• **PROMPT**
The lines to find are those in the entries that hold the word "substitution"; copy every one of them.

[Entries taken from a collection]
┄┄┄┄┄┄┄┄┄┄

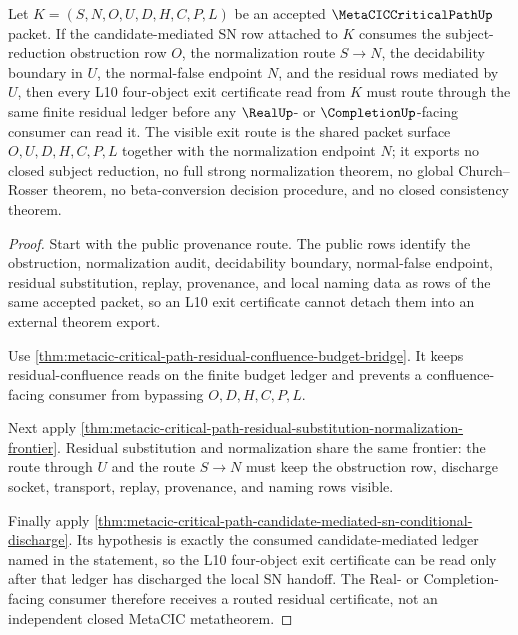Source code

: \begin{theorem}
\label{thm:metacic-critical-path-l10-residual-route}
Let $K=(S,N,O,U,D,H,C,P,L)$ be an accepted $\MetaCICCriticalPathUp$ packet. If the candidate-mediated SN row attached to $K$ consumes the subject-reduction obstruction row $O$, the normalization route $S \to N$, the decidability boundary in $U$, the normal-false endpoint $N$, and the residual rows mediated by $U$, then every L10 four-object exit certificate read from $K$ must route through the same finite residual ledger before any $\RealUp$- or $\CompletionUp$-facing consumer can read it. The visible exit route is the shared packet surface $O,U,D,H,C,P,L$ together with the normalization endpoint $N$; it exports no closed subject reduction, no full strong normalization theorem, no global Church--Rosser theorem, no beta-conversion decision procedure, and no closed consistency theorem.
\end{theorem}
\begin{proof}
Start with the public provenance route. The public rows identify the obstruction, normalization audit, decidability boundary, normal-false endpoint, residual substitution, replay, provenance, and local naming data as rows of the same accepted packet, so an L10 exit certificate cannot detach them into an external theorem export.

Use \autoref{thm:metacic-critical-path-residual-confluence-budget-bridge}. It keeps residual-confluence reads on the finite budget ledger and prevents a confluence-facing consumer from bypassing $O,D,H,C,P,L$.

Next apply \autoref{thm:metacic-critical-path-residual-substitution-normalization-frontier}. Residual substitution and normalization share the same frontier: the route through $U$ and the route $S \to N$ must keep the obstruction row, discharge socket, transport, replay, provenance, and naming rows visible.

Finally apply \autoref{thm:metacic-critical-path-candidate-mediated-sn-conditional-discharge}. Its hypothesis is exactly the consumed candidate-mediated ledger named in the statement, so the L10 four-object exit certificate can be read only after that ledger has discharged the local SN handoff. The Real- or Completion-facing consumer therefore receives a routed residual certificate, not an independent closed MetaCIC metatheorem.
\end{proof}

┄┄┄┄┄┄┄┄┄┄

• **ANSWER AREA**
Start with the public provenance route. The public rows identify the obstruction, normalization audit, decidability boundary, normal-false endpoint, residual substitution, replay, provenance, and local naming data as rows of the same accepted packet, so an L10 exit certificate cannot detach them into an external theorem export.
Next apply \autoref{thm:metacic-critical-path-residual-substitution-normalization-frontier}. Residual substitution and normalization share the same frontier: the route through $U$ and the route $S \to N$ must keep the obstruction row, discharge socket, transport, replay, provenance, and naming rows visible.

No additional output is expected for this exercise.